Community. We are the average of the five people we spend the most time with. It is important to use your community to build each other. “At TRIARE, we have an awesome platform to support, motivate one another and share ideas”, said Mira. “Team Talks are just one example of that.”
Bonus: Check-list for hard times
Mira shared her personal list of things she does when times get rough. You can borrow as many of them as you like:)
Plan the next day. If there is a real opportunity to make a plan for the week – do it! It saves lives. Of course, there are some risks (broken car or bus, etc.) But even if you simply write down all of your tasks and assign them by day, it will give you an overall picture of the time you have.
Add a possible estimate to the tasks in your plans. For example, if you need to pay a visit to a doctor, assign 3 hours that day. Be as realistic as possible.
Get up at 5-6 a.m. You won’t believe how much time will free up.
Yoga. Mira uses yoga to relax and maintain her health. She enjoys doing it in the morning along with book reading.
Rituals. Small things you do regularly that set you up for work – coffee shops, sports, news, etc.
Begin on time. Determine the time that is perfect for you – when your productivity turns on. And be at work on time.
Eat the frog first. The truism which never gets old. Begin with the hardest task – and you will allocate your resources much more effectively.
The minimum number of tabs in the browser. This simple tip increases focus and reduces stress.

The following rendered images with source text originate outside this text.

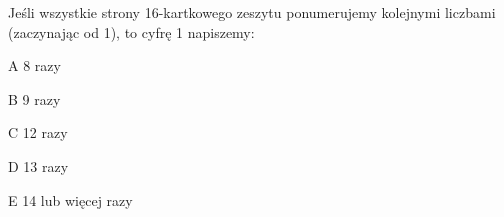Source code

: \begin{tresc}
Jeśli wszystkie strony 16-kartkowego zeszytu ponumerujemy kolejnymi liczbami (zaczynając od 1), to cyfrę 1 napiszemy:
\end{tresc}
\begin{wariant}{A} 8 razy \end{wariant}
\begin{wariant}{B} 9 razy \end{wariant}
\begin{wariant}{C} 12 razy \end{wariant}
\begin{wariant}{D} 13 razy \end{wariant}
\begin{wariant}{E} 14 lub więcej razy \end{wariant}
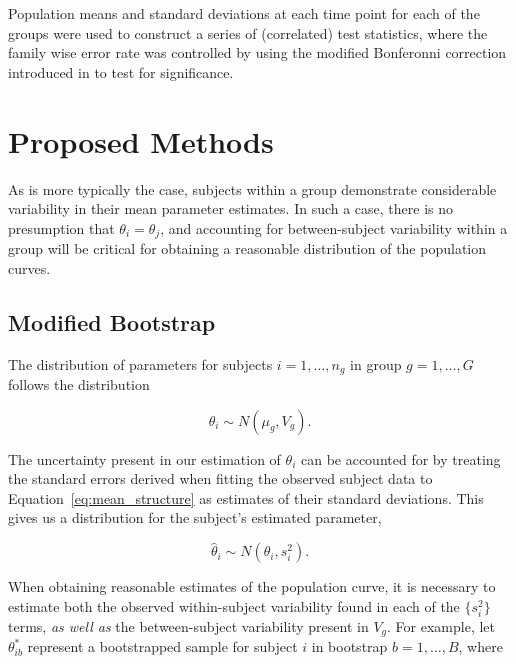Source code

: Population means and standard deviations at each time point for each of the groups were used to construct a series of (correlated) test statistics, where the family wise error rate was controlled by using the modified Bonferonni correction introduced in \cite{oleson2017detecting} to test for significance.


\section{Proposed Methods}

As is more typically the case, subjects within a group demonstrate considerable variability in their mean parameter estimates. In such a case, there is no presumption that $\theta_i = \theta_j$, and accounting for between-subject variability within a group will be critical for obtaining a reasonable distribution of the population curves.

\subsection{Modified Bootstrap}


The distribution of parameters for subjects $i = 1, \dots, n_g$ in group $g = 1, \dots, G$ follows the distribution

\begin{equation}\label{eq:theta_i_dist}
\theta_i \sim N(\mu_{g}, V_{g}).
\end{equation}

The uncertainty present in our estimation of $\theta_i$ can be accounted for by treating the standard errors derived when fitting the observed subject data to Equation~\ref{eq:mean_structure} as estimates of their standard deviations. This gives us a distribution for the subject's estimated parameter, 

\begin{equation}
\hat{\theta}_i \sim N(\theta_i, s_i^2).
\end{equation}

When obtaining reasonable estimates of the population curve, it is necessary to estimate both the observed within-subject variability found in each of the $\{s_i^2\}$ terms, \textit{as well as} the between-subject variability present in $V_{g}$. For example, let $\theta^*_{ib}$ represent a bootstrapped sample for subject $i$ in bootstrap $b = 1, \dots, B$, where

Take control of your time. For example, Mira used to estimate the time for meetings, and create notifications about the forthcoming ones. It can really set the right pace.
Writing reports on time. Your managers probably don’t need them at 9 p.m. Try writing reports right after you finish work. It might help organize the process a lot.
Finish work on time, always.
No overtimes. Finish work on time, always. Overtime can be fun if you get extra money for it. But it usually comes from an ineffective management
Go home and do what you love. Don’t just dissolve into a couch in front of the TV at the end of the day. Find something you really like, pursue it, and let it nourish you. It really helps build up an intrinsic motivation in all aspects of life.
Grow and inspire. If you achieved something, share it with others. Mutual support is what builds successful individuals and successful teams. At TRIARE, we strongly believe in it, and use different channels to communicate our experiences, ideas, and achievements. This article is just one example of it.